# Brown algea on rock and glass -High phosphate level



## lidder_b (Apr 30, 2010)

Any suggestions - have vacuumed some of the gravel, done 2 water changes this week and I have cleaned 1 of the 2 filters. 

Is there anything else i would be doing to stop this ugly aglea from growing???? Cut the amount of light?

I have also decrease the amount of food going into the tank. 

This is in a 100gallon tank.


----------



## rich16 (Mar 25, 2011)

Same problem in my 110 gallon cichlid tank. I cut back light, food, increased WC...luckily someone bought some of my fish so I had an excuse to rescape the tank - I just ended up cleaning the rocks off. I scrape algae every weekly WC..so I'm echoing your cry for help! 

Rich


----------



## jobber (May 14, 2010)

I'm no algae expert but brown algae growing on the glass and on the surface of rocks etc is a diatom bloom. Similar to the below picture.









What are diatoms you ask?
Diatom is a very common type of algae which occurs most of the time towards the end of a tanks' cycling period. It is typically tan or brown in colour.

What causes it?
"Causes of diatoms
Virtually all new aquariums will go through a diatom bloom, which is nothing to worry about.
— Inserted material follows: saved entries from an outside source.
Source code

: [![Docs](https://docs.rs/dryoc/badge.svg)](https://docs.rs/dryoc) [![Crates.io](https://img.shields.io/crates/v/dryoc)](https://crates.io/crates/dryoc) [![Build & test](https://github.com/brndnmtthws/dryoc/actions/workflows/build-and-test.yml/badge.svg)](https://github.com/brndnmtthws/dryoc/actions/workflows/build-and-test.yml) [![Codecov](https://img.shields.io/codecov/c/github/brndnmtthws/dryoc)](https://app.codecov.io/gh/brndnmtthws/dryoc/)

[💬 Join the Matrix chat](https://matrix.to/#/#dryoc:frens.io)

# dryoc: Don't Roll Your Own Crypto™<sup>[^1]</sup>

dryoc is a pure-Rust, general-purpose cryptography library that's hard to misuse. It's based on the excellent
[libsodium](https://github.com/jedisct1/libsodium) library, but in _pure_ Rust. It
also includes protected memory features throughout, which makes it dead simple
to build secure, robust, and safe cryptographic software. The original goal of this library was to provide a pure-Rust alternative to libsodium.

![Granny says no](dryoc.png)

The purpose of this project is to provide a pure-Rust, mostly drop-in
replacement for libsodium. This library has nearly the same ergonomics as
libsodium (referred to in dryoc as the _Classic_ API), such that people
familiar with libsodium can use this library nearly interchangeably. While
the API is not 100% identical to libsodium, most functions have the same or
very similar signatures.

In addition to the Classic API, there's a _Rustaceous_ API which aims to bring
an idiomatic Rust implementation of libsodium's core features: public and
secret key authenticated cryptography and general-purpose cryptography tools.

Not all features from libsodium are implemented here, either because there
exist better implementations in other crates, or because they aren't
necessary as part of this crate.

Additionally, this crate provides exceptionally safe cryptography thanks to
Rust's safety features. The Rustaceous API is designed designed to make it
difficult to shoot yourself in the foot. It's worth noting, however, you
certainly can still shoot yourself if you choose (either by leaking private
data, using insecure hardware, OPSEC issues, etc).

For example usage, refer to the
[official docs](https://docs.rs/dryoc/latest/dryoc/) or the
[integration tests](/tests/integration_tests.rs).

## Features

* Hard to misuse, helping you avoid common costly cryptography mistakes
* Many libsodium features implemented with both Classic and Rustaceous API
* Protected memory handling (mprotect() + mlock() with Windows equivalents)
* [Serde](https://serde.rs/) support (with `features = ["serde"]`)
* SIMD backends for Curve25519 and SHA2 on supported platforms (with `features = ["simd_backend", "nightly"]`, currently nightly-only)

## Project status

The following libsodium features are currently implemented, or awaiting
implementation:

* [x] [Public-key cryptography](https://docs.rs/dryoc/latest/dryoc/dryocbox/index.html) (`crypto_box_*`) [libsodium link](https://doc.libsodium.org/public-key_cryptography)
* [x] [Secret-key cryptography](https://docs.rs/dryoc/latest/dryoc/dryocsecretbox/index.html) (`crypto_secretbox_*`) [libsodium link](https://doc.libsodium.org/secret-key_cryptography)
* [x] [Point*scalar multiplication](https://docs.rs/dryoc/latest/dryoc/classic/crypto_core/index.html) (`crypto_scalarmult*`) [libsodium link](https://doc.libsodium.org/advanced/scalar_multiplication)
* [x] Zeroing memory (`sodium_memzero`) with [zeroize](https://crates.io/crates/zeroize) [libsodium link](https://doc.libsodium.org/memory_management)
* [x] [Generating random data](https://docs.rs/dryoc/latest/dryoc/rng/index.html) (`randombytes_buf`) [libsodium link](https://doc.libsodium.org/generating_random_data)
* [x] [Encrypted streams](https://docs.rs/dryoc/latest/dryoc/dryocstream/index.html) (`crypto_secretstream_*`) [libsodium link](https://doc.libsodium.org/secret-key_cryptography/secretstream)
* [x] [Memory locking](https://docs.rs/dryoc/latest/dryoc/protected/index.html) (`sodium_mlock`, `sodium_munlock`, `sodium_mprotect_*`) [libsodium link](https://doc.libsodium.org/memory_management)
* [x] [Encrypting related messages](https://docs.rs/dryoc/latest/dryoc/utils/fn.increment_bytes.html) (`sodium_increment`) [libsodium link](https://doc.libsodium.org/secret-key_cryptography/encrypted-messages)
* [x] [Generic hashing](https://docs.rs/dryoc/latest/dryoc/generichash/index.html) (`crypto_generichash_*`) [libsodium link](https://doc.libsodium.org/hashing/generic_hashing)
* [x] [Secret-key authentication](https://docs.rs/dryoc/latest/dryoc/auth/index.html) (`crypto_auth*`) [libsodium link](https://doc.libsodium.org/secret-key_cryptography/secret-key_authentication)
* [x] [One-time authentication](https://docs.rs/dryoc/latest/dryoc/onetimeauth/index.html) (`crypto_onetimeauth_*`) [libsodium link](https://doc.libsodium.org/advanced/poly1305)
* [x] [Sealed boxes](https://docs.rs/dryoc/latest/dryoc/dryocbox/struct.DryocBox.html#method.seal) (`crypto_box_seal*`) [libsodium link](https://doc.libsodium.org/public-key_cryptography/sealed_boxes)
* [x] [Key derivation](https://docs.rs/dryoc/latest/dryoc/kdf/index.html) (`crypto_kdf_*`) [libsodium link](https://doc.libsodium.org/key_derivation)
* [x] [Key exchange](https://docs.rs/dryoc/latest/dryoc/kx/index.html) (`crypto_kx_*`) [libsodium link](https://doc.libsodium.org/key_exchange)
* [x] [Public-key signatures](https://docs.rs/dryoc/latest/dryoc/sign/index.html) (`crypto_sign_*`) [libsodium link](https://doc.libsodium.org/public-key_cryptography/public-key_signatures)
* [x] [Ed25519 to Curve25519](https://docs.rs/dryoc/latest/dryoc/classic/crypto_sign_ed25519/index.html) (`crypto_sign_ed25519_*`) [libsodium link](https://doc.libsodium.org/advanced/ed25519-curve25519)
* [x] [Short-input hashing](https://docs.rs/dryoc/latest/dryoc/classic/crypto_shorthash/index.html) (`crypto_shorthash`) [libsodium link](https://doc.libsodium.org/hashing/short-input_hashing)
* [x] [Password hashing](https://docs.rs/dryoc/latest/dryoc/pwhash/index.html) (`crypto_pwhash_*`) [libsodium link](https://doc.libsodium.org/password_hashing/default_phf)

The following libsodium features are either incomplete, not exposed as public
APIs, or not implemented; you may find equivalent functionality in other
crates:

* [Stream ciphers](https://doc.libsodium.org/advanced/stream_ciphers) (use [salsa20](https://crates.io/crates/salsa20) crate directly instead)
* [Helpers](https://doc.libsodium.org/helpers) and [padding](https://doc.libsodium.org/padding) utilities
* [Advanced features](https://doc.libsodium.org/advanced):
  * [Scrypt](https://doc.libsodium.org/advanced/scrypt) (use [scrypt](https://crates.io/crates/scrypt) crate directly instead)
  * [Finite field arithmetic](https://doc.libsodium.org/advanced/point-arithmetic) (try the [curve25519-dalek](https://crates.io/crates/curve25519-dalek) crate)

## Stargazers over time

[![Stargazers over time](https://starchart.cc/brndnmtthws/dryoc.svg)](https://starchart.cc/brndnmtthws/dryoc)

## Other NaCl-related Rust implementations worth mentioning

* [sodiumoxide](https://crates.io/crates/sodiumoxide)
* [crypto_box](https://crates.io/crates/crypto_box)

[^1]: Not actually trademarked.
Once they've reduced the excess nutrients they thrive on - particularly silicates - they will die back and other algae will move in unless limited by plant growth. In more mature aquariums, the cause of diatom blooms may be excessive nitrate and other nutrients, a lack of light - which diatoms don't really require but which will stunt other competing plant growth - or insufficient oxygen."
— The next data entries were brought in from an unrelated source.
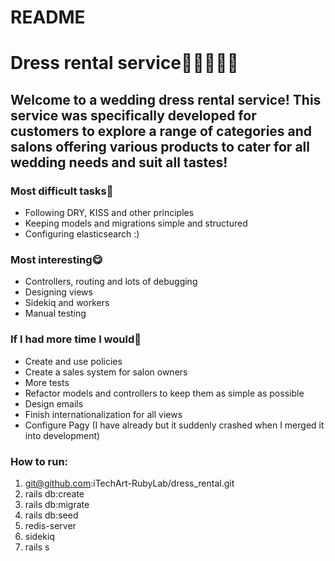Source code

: # README

# Dress rental service👰🏻‍♀️🤵🏻
## Welcome to a wedding dress rental service! This service was specifically developed for customers to explore a range of categories and salons offering various products to cater for all wedding needs and suit all tastes!

### Most difficult tasks👻
* Following DRY, KISS and other principles 
* Keeping models and migrations simple and structured 
* Configuring elasticsearch :)

### Most interesting😋
* Controllers, routing and lots of debugging
* Designing views 
* Sidekiq and workers 
* Manual testing

### If I had more time I would🥸
* Create and use policies 
* Create a sales system for salon owners
* More tests 
* Refactor models and controllers to keep them as simple as possible 
* Design emails
* Finish internationalization for all views
* Configure Pagy (I have already but it suddenly crashed when I merged it into development)

### How to run: 
1. git@github.com:iTechArt-RubyLab/dress_rental.git
2. rails db:create
3. rails db:migrate
4. rails db:seed
5. redis-server
6. sidekiq
7. rails s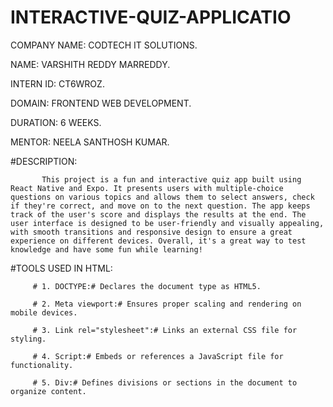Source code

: # INTERACTIVE-QUIZ-APPLICATIO

COMPANY NAME: CODTECH IT SOLUTIONS.

NAME: VARSHITH REDDY MARREDDY.

INTERN ID: CT6WROZ.

DOMAIN: FRONTEND WEB DEVELOPMENT.

DURATION: 6 WEEKS.

MENTOR: NEELA SANTHOSH KUMAR.

#DESCRIPTION:

           This project is a fun and interactive quiz app built using React Native and Expo. It presents users with multiple-choice questions on various topics and allows them to select answers, check if they're correct, and move on to the next question. The app keeps track of the user's score and displays the results at the end. The user interface is designed to be user-friendly and visually appealing, with smooth transitions and responsive design to ensure a great experience on different devices. Overall, it's a great way to test knowledge and have some fun while learning!

#TOOLS USED IN HTML:

         # 1. DOCTYPE:# Declares the document type as HTML5.

         # 2. Meta viewport:# Ensures proper scaling and rendering on mobile devices.

         # 3. Link rel="stylesheet":# Links an external CSS file for styling.

         # 4. Script:# Embeds or references a JavaScript file for functionality.

         # 5. Div:# Defines divisions or sections in the document to organize content.

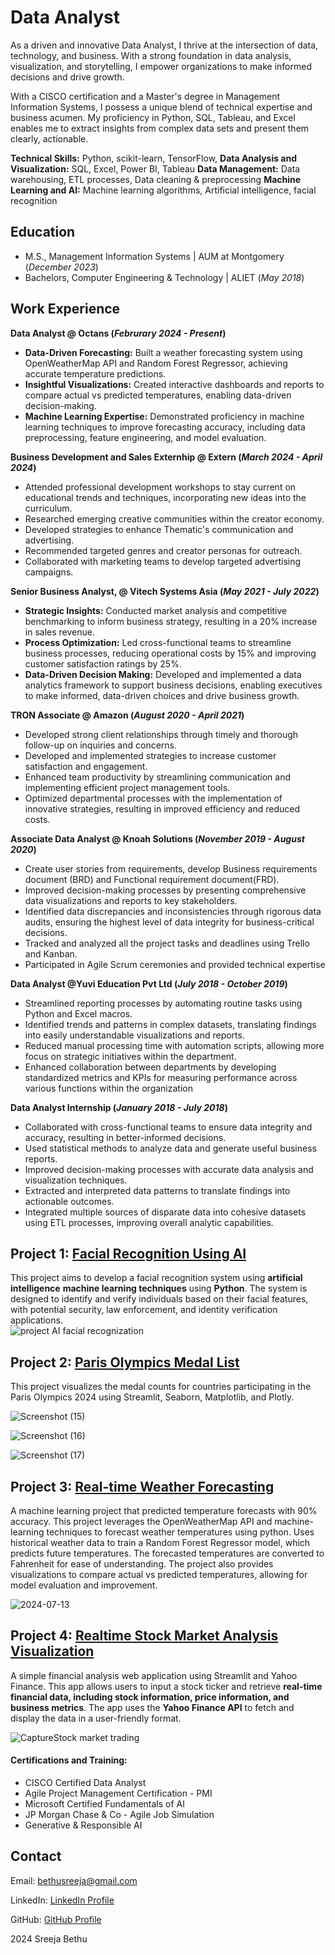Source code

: # Data Analyst
As a driven and innovative Data Analyst, I thrive at the intersection of data, technology, and business. With a strong foundation in data analysis, visualization, and storytelling, I empower organizations to make informed decisions and drive growth.

With a CISCO certification and a Master's degree in Management Information Systems, I possess a unique blend of technical expertise and business acumen. My proficiency in Python, SQL, Tableau, and Excel enables me to extract insights from complex data sets and present them clearly, actionable.

**Technical Skills:** Python, scikit-learn, TensorFlow,
**Data Analysis and Visualization:** SQL, Excel, Power BI, Tableau
**Data Management:** Data warehousing, ETL processes, Data cleaning & preprocessing
**Machine Learning and AI:** Machine learning algorithms, Artificial intelligence, facial recognition

## Education								       		
- M.S., Management Information Systems | AUM at Montgomery (_December 2023_)	 			        		
- Bachelors, Computer Engineering & Technology | ALIET (_May 2018_)

## Work Experience
**Data Analyst @ Octans (_Februrary 2024 - Present_)**

- **Data-Driven Forecasting:** Built a weather forecasting system using OpenWeatherMap API and Random Forest Regressor, achieving accurate temperature predictions.
- **Insightful Visualizations:** Created interactive dashboards and reports to compare actual vs predicted temperatures, enabling data-driven decision-making.
- **Machine Learning Expertise:** Demonstrated proficiency in machine learning techniques to improve forecasting accuracy, including data preprocessing, feature engineering, and model evaluation.

**Business Development and Sales Externhip @ Extern (_March 2024 - April 2024_)**

- Attended professional development workshops to stay current on educational trends and techniques, incorporating new ideas into the curriculum.
- Researched emerging creative communities within the creator economy.
- Developed strategies to enhance Thematic's communication and advertising.
- Recommended targeted genres and creator personas for outreach.
- Collaborated with marketing teams to develop targeted advertising campaigns.

**Senior Business Analyst, @ Vitech Systems Asia (_May 2021 - July 2022_)**

- **Strategic Insights:** Conducted market analysis and competitive benchmarking to inform business strategy, resulting in a 20% increase in sales revenue.
- **Process Optimization:** Led cross-functional teams to streamline business processes, reducing operational costs by 15% and improving customer satisfaction ratings by 25%.
- **Data-Driven Decision Making:** Developed and implemented a data analytics framework to support business decisions, enabling executives to make informed, data-driven choices and drive business growth.

**TRON Associate @ Amazon (_August 2020 - April 2021_)**

- Developed strong client relationships through timely and thorough follow-up on inquiries and concerns.
- Developed and implemented strategies to increase customer satisfaction and engagement.
- Enhanced team productivity by streamlining communication and implementing efficient project management tools.
- Optimized departmental processes with the implementation of innovative strategies, resulting in improved efficiency and reduced costs.

**Associate Data Analyst @ Knoah Solutions (_November 2019 - August 2020_)**

- Create user stories from requirements, develop Business requirements document (BRD) and Functional requirement document(FRD).
- Improved decision-making processes by presenting comprehensive data visualizations and reports to key stakeholders.
- Identified data discrepancies and inconsistencies through rigorous data audits, ensuring the highest level of data integrity for business-critical decisions.
- Tracked and analyzed all the project tasks and deadlines using Trello and Kanban.
- Participated in Agile Scrum ceremonies and provided technical expertise

**Data Analyst @Yuvi Education Pvt Ltd (_July 2018 - October 2019_)**

- Streamlined reporting processes by automating routine tasks using Python and Excel macros.
- Identified trends and patterns in complex datasets, translating findings into easily understandable visualizations and reports.
- Reduced manual processing time with automation scripts, allowing more focus on strategic initiatives within the department.
- Enhanced collaboration between departments by developing standardized metrics and KPIs for measuring performance across various functions within the organization

**Data Analyst Internship (_January 2018 - July 2018_)**
- Collaborated with cross-functional teams to ensure data integrity and accuracy, resulting in better-informed decisions.
- Used statistical methods to analyze data and generate useful business reports.
- Improved decision-making processes with accurate data analysis and visualization techniques.
- Extracted and interpreted data patterns to translate findings into actionable outcomes.
- Integrated multiple sources of disparate data into cohesive datasets using ETL processes, improving overall analytic capabilities.
  
## Project 1: [Facial Recognition Using AI](https://github.com/SreejaBethu/Facial-Recognizition-Using-Artifical-Intelligence)
 
 This project aims to develop a facial recognition system using **artificial intelligence** **machine learning techniques** using **Python**. The system is designed to identify and verify individuals based on their facial features, with potential security, law enforcement, and identity verification applications.         
 ![project AI facial recognization](https://github.com/user-attachments/assets/3474be8b-8011-4fd0-a242-eaf30b3e3948)

## Project 2: [Paris Olympics Medal List](https://github.com/SreejaBethu/Paris-Olympics-2024-Medals-List)

This project visualizes the medal counts for countries participating in the Paris Olympics 2024 using Streamlit, Seaborn, Matplotlib, and Plotly.

 ![Screenshot (15)](https://github.com/user-attachments/assets/73bf7a43-8106-4d1e-a204-920981206497)
  
 ![Screenshot (16)](https://github.com/user-attachments/assets/34b220ee-0287-4183-81eb-524a56ad0eac)

 ![Screenshot (17)](https://github.com/user-attachments/assets/8c6043be-7c44-47be-97e5-7fdc890d1165)

## Project 3: [Real-time Weather Forecasting](https://github.com/SreejaBethu/Forecasting-Weather)
       
A machine learning project that predicted temperature forecasts with 90% accuracy. This project leverages the OpenWeatherMap API and machine-learning techniques to forecast weather temperatures using python. Uses historical weather data to train a Random Forest Regressor model, which predicts future temperatures. The forecasted temperatures are converted to Fahrenheit for ease of understanding. The project also provides visualizations to compare actual vs predicted temperatures, allowing for model evaluation and improvement. 

![2024-07-13](https://github.com/user-attachments/assets/94290875-095b-418b-93b9-b4df56b7af02)
     
## Project 4: [Realtime Stock Market Analysis Visualization](https://github.com/SreejaBethu/Realtime-Stock-Market-Analysis-Visualization)
  
  A simple financial analysis web application using Streamlit and Yahoo Finance. This app allows users to input a stock ticker and retrieve **real-time financial data, including stock information, price information, and business metrics**. The app uses the **Yahoo Finance API** to fetch and display the data in a user-friendly format.

![CaptureStock market trading](https://github.com/user-attachments/assets/da3efed5-e56f-4c78-83d0-7b37d583fff2)

#### Certifications and Training:

  - CISCO Certified Data Analyst
  - Agile Project Management Certification - PMI
  - Microsoft Certified Fundamentals of AI
  - JP Morgan Chase & Co - Agile Job Simulation
  - Generative & Responsible AI

 <html>
    <body>
        <section>
            <section id="contact">
        <h2>Contact</h2>
         <p>Email: <a href="mailto:bethusreeja@gmail.com">bethusreeja@gmail.com</a></p>
         <p>LinkedIn: <a href="https://www.linkedin.com/in/sreejabethu">LinkedIn Profile</a></p>
         <p>GitHub: <a href="https://github.com/SreejaBethu">GitHub Profile</a></p>
    </section>
        <footer>
            <p> 2024 Sreeja Bethu </p>
        </footer>
    </body>
</html>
How can I do to get rid of it?
"Treatment - In a new tank, just wait until the bloom passes. In an older tank, do a clean-up and several large water changes to reduce the nutrient load. You may need to treat your tapwater if the problem is persistent. As with all algae solutions, heavy plant growth will out-compete diatoms - you'll need to provide sufficient lighting and the correct micronutrients for plants. Some fish and snails will browse on diatoms, but only a full environmental clean-up will suppress them if they occur in mature tanks."
Source: Algae control in a freshwater aquarium

Other resources:
Brown Algae, Diatoms In Freshwater Tanks

It's not that bad of a problem and can be easily resolved. Once your tank matures and the cycling stabilizes, the re-occurrence decreases. Just keep up with water changes, ensure you don't overfeed and have left over food (which causes an increase in phosphates), and you're all set.

Good luck.


----------



## Jaguar (Oct 19, 2011)

Is it soft/slimy, and easy to vac up? Sounds like diatom algae, which is pretty common in establishing tanks. It actually thrives in low light, and feeds on silicates, so you might want to give your water a test for that. Otherwise keep up vacuuming it and it will go away eventually. Algae eaters like snails and Otos love the stuff too.

ETA: I must type slow


----------



## Discus (Apr 23, 2010)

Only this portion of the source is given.